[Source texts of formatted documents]

........

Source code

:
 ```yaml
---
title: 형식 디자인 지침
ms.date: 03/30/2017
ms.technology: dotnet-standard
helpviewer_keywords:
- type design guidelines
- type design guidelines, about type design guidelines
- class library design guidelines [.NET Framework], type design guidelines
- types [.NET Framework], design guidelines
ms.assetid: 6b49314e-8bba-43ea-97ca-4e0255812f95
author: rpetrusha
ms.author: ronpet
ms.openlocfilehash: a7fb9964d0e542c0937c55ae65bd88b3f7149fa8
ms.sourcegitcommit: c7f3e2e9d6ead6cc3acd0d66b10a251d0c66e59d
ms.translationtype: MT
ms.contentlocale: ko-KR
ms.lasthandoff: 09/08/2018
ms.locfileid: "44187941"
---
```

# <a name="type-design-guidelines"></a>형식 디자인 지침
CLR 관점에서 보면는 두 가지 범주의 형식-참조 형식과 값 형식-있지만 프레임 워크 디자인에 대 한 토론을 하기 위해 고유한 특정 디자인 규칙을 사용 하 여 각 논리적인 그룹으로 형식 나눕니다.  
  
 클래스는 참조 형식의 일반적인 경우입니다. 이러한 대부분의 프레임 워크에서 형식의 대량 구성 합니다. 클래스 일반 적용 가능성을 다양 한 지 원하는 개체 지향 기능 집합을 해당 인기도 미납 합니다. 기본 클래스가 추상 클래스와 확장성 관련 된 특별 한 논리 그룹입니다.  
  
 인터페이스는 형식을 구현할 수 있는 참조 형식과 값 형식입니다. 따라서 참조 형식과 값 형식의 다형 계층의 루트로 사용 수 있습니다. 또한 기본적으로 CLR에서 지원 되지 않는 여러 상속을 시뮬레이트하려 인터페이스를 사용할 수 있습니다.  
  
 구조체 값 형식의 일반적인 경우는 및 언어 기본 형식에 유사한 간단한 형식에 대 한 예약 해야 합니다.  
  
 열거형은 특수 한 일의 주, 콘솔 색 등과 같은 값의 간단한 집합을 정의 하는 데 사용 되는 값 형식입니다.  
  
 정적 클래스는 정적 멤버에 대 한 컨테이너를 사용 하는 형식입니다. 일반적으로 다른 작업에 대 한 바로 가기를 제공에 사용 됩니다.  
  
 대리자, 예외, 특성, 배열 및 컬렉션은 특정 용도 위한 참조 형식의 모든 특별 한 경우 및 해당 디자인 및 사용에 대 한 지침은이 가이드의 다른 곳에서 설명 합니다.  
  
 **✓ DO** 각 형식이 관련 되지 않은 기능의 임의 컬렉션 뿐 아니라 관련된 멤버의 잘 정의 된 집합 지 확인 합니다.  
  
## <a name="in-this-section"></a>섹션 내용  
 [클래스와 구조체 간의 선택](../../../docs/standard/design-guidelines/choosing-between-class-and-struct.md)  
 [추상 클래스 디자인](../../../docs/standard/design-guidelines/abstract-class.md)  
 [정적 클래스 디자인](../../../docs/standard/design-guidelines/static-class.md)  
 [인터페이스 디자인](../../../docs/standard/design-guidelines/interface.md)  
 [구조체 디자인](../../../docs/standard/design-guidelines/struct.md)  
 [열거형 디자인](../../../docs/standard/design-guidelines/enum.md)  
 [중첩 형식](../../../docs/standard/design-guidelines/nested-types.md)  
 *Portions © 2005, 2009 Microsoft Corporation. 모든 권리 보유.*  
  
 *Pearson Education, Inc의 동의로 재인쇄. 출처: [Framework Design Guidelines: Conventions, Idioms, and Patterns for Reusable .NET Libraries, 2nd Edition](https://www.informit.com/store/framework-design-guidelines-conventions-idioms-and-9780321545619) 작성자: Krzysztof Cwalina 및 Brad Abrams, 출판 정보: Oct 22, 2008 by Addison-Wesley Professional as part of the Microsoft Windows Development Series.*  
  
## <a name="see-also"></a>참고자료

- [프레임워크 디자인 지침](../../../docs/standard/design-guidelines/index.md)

........

Task: Repeat the entries exactly, leaving nothing out.

Problem solution:
Source code

:
 ```yaml
---
title: 형식 디자인 지침
ms.date: 03/30/2017
ms.technology: dotnet-standard
helpviewer_keywords:
- type design guidelines
- type design guidelines, about type design guidelines
- class library design guidelines [.NET Framework], type design guidelines
- types [.NET Framework], design guidelines
ms.assetid: 6b49314e-8bba-43ea-97ca-4e0255812f95
author: rpetrusha
ms.author: ronpet
ms.openlocfilehash: a7fb9964d0e542c0937c55ae65bd88b3f7149fa8
ms.sourcegitcommit: c7f3e2e9d6ead6cc3acd0d66b10a251d0c66e59d
ms.translationtype: MT
ms.contentlocale: ko-KR
ms.lasthandoff: 09/08/2018
ms.locfileid: "44187941"
---
```

# <a name="type-design-guidelines"></a>형식 디자인 지침
CLR 관점에서 보면는 두 가지 범주의 형식-참조 형식과 값 형식-있지만 프레임 워크 디자인에 대 한 토론을 하기 위해 고유한 특정 디자인 규칙을 사용 하 여 각 논리적인 그룹으로 형식 나눕니다.  
  
 클래스는 참조 형식의 일반적인 경우입니다. 이러한 대부분의 프레임 워크에서 형식의 대량 구성 합니다. 클래스 일반 적용 가능성을 다양 한 지 원하는 개체 지향 기능 집합을 해당 인기도 미납 합니다. 기본 클래스가 추상 클래스와 확장성 관련 된 특별 한 논리 그룹입니다.  
  
 인터페이스는 형식을 구현할 수 있는 참조 형식과 값 형식입니다. 따라서 참조 형식과 값 형식의 다형 계층의 루트로 사용 수 있습니다. 또한 기본적으로 CLR에서 지원 되지 않는 여러 상속을 시뮬레이트하려 인터페이스를 사용할 수 있습니다.  
  
 구조체 값 형식의 일반적인 경우는 및 언어 기본 형식에 유사한 간단한 형식에 대 한 예약 해야 합니다.  
  
 열거형은 특수 한 일의 주, 콘솔 색 등과 같은 값의 간단한 집합을 정의 하는 데 사용 되는 값 형식입니다.  
  
 정적 클래스는 정적 멤버에 대 한 컨테이너를 사용 하는 형식입니다. 일반적으로 다른 작업에 대 한 바로 가기를 제공에 사용 됩니다.  
  
 대리자, 예외, 특성, 배열 및 컬렉션은 특정 용도 위한 참조 형식의 모든 특별 한 경우 및 해당 디자인 및 사용에 대 한 지침은이 가이드의 다른 곳에서 설명 합니다.  
  
 **✓ DO** 각 형식이 관련 되지 않은 기능의 임의 컬렉션 뿐 아니라 관련된 멤버의 잘 정의 된 집합 지 확인 합니다.  
  
## <a name="in-this-section"></a>섹션 내용  
 [클래스와 구조체 간의 선택](../../../docs/standard/design-guidelines/choosing-between-class-and-struct.md)  
 [추상 클래스 디자인](../../../docs/standard/design-guidelines/abstract-class.md)  
 [정적 클래스 디자인](../../../docs/standard/design-guidelines/static-class.md)  
 [인터페이스 디자인](../../../docs/standard/design-guidelines/interface.md)  
 [구조체 디자인](../../../docs/standard/design-guidelines/struct.md)  
 [열거형 디자인](../../../docs/standard/design-guidelines/enum.md)  
 [중첩 형식](../../../docs/standard/design-guidelines/nested-types.md)  
 *Portions © 2005, 2009 Microsoft Corporation. 모든 권리 보유.*  
  
 *Pearson Education, Inc의 동의로 재인쇄. 출처: [Framework Design Guidelines: Conventions, Idioms, and Patterns for Reusable .NET Libraries, 2nd Edition](https://www.informit.com/store/framework-design-guidelines-conventions-idioms-and-9780321545619) 작성자: Krzysztof Cwalina 및 Brad Abrams, 출판 정보: Oct 22, 2008 by Addison-Wesley Professional as part of the Microsoft Windows Development Series.*  
  
## <a name="see-also"></a>참고자료

- [프레임워크 디자인 지침](../../../docs/standard/design-guidelines/index.md)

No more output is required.